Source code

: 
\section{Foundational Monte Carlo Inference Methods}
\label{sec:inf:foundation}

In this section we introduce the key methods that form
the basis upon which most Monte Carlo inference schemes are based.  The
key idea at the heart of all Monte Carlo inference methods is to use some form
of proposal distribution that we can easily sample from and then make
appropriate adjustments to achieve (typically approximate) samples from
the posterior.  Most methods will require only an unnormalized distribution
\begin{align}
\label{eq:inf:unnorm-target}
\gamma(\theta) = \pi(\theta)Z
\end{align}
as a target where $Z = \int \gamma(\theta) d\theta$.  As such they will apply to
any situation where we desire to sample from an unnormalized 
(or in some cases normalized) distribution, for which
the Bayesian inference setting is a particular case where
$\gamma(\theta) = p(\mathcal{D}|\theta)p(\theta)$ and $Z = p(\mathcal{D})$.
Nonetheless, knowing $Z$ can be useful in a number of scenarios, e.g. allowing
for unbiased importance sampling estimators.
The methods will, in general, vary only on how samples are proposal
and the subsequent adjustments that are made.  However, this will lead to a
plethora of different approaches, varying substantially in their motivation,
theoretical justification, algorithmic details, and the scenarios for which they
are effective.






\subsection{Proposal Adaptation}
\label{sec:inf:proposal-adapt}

Exercise objective: The expected output is exactly the lines of the listing above between the line holding "the basis upon" and the line holding "and the subsequent", inclusive.

Solution to this exercise:
the basis upon which most Monte Carlo inference schemes are based.  The
key idea at the heart of all Monte Carlo inference methods is to use some form
of proposal distribution that we can easily sample from and then make
appropriate adjustments to achieve (typically approximate) samples from
the posterior.  Most methods will require only an unnormalized distribution
\begin{align}
\label{eq:inf:unnorm-target}
\gamma(\theta) = \pi(\theta)Z
\end{align}
as a target where $Z = \int \gamma(\theta) d\theta$.  As such they will apply to
any situation where we desire to sample from an unnormalized 
(or in some cases normalized) distribution, for which
the Bayesian inference setting is a particular case where
$\gamma(\theta) = p(\mathcal{D}|\theta)p(\theta)$ and $Z = p(\mathcal{D})$.
Nonetheless, knowing $Z$ can be useful in a number of scenarios, e.g. allowing
for unbiased importance sampling estimators.
The methods will, in general, vary only on how samples are proposal
and the subsequent adjustments that are made.  However, this will lead to a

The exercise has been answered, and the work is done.